What you will do:
Each entry below must be repeated exactly. Leave the pictures out of it.

Given entries:
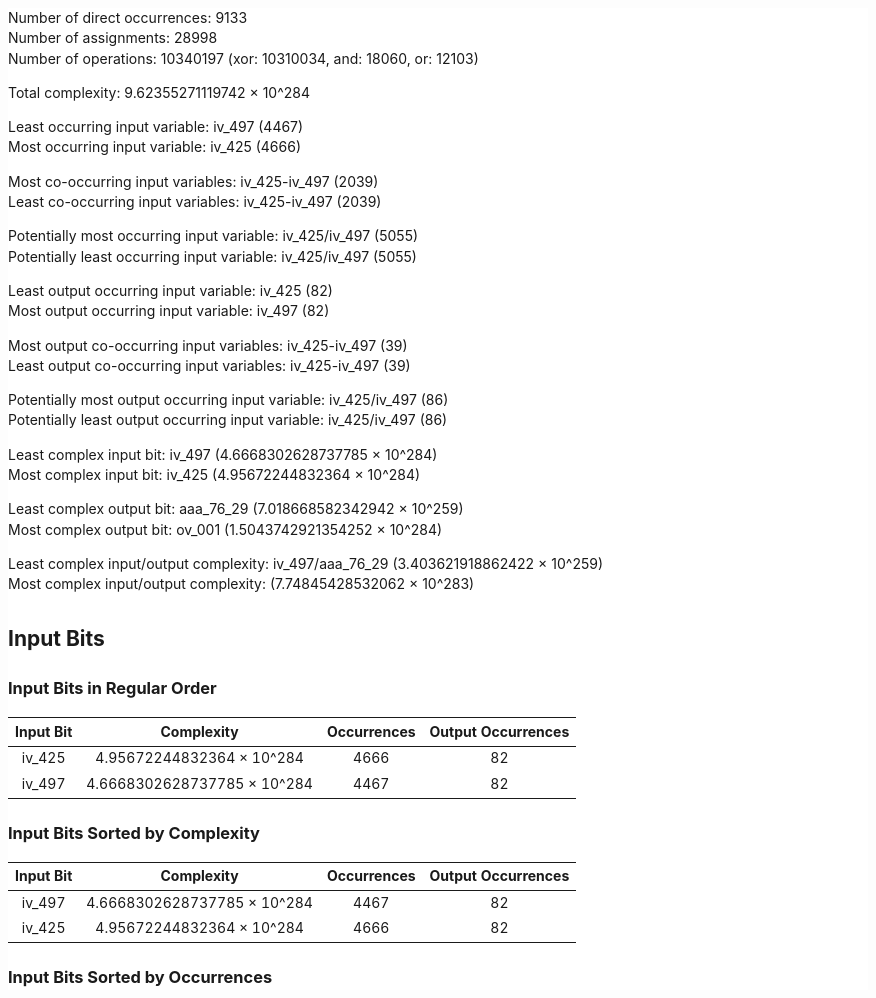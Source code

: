 Number of direct occurrences: 9133  
Number of assignments: 28998  
Number of operations: 10340197
(xor: 10310034,
and: 18060,
or: 12103)

Total complexity: 9.62355271119742 × 10^284

Least occurring input variable: iv_497 (4467)  
Most occurring input variable: iv_425 (4666)

Most co-occurring input variables: iv_425-iv_497 (2039)  
Least co-occurring input variables: iv_425-iv_497 (2039)

Potentially most occurring input variable: iv_425/iv_497 (5055)  
Potentially least occurring input variable: iv_425/iv_497 (5055)

Least output occurring input variable: iv_425 (82)  
Most output occurring input variable: iv_497 (82)

Most output co-occurring input variables: iv_425-iv_497 (39)  
Least output co-occurring input variables: iv_425-iv_497 (39)

Potentially most output occurring input variable: iv_425/iv_497 (86)  
Potentially least output occurring input variable: iv_425/iv_497 (86)

Least complex input bit: iv_497 (4.6668302628737785 × 10^284)  
Most complex input bit: iv_425 (4.95672244832364 × 10^284)

Least complex output bit: aaa_76_29 (7.018668582342942 × 10^259)  
Most complex output bit: ov_001 (1.5043742921354252 × 10^284)

Least complex input/output complexity: iv_497/aaa_76_29 (3.403621918862422 × 10^259)  
Most complex input/output complexity:  (7.74845428532062 × 10^283)

## Input Bits

### Input Bits in Regular Order

| Input Bit | Complexity | Occurrences | Output Occurrences |
|:---------:|:----------:|:-----------:|:------------------:|
| iv_425 | 4.95672244832364 × 10^284 | 4666 | 82 |
| iv_497 | 4.6668302628737785 × 10^284 | 4467 | 82 |

### Input Bits Sorted by Complexity

| Input Bit | Complexity | Occurrences | Output Occurrences |
|:---------:|:----------:|:-----------:|:------------------:|
| iv_497 | 4.6668302628737785 × 10^284 | 4467 | 82 |
| iv_425 | 4.95672244832364 × 10^284 | 4666 | 82 |

### Input Bits Sorted by Occurrences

Answer below:
Source code

: Number of direct occurrences: 9133  
Number of assignments: 28998  
Number of operations: 10340197
(xor: 10310034,
and: 18060,
or: 12103)

Total complexity: 9.62355271119742 × 10^284

Least occurring input variable: iv_497 (4467)  
Most occurring input variable: iv_425 (4666)

Most co-occurring input variables: iv_425-iv_497 (2039)  
Least co-occurring input variables: iv_425-iv_497 (2039)

Potentially most occurring input variable: iv_425/iv_497 (5055)  
Potentially least occurring input variable: iv_425/iv_497 (5055)

Least output occurring input variable: iv_425 (82)  
Most output occurring input variable: iv_497 (82)

Most output co-occurring input variables: iv_425-iv_497 (39)  
Least output co-occurring input variables: iv_425-iv_497 (39)

Potentially most output occurring input variable: iv_425/iv_497 (86)  
Potentially least output occurring input variable: iv_425/iv_497 (86)

Least complex input bit: iv_497 (4.6668302628737785 × 10^284)  
Most complex input bit: iv_425 (4.95672244832364 × 10^284)

Least complex output bit: aaa_76_29 (7.018668582342942 × 10^259)  
Most complex output bit: ov_001 (1.5043742921354252 × 10^284)

Least complex input/output complexity: iv_497/aaa_76_29 (3.403621918862422 × 10^259)  
Most complex input/output complexity:  (7.74845428532062 × 10^283)

## Input Bits

### Input Bits in Regular Order

| Input Bit | Complexity | Occurrences | Output Occurrences |
|:---------:|:----------:|:-----------:|:------------------:|
| iv_425 | 4.95672244832364 × 10^284 | 4666 | 82 |
| iv_497 | 4.6668302628737785 × 10^284 | 4467 | 82 |

### Input Bits Sorted by Complexity

| Input Bit | Complexity | Occurrences | Output Occurrences |
|:---------:|:----------:|:-----------:|:------------------:|
| iv_497 | 4.6668302628737785 × 10^284 | 4467 | 82 |
| iv_425 | 4.95672244832364 × 10^284 | 4666 | 82 |

### Input Bits Sorted by Occurrences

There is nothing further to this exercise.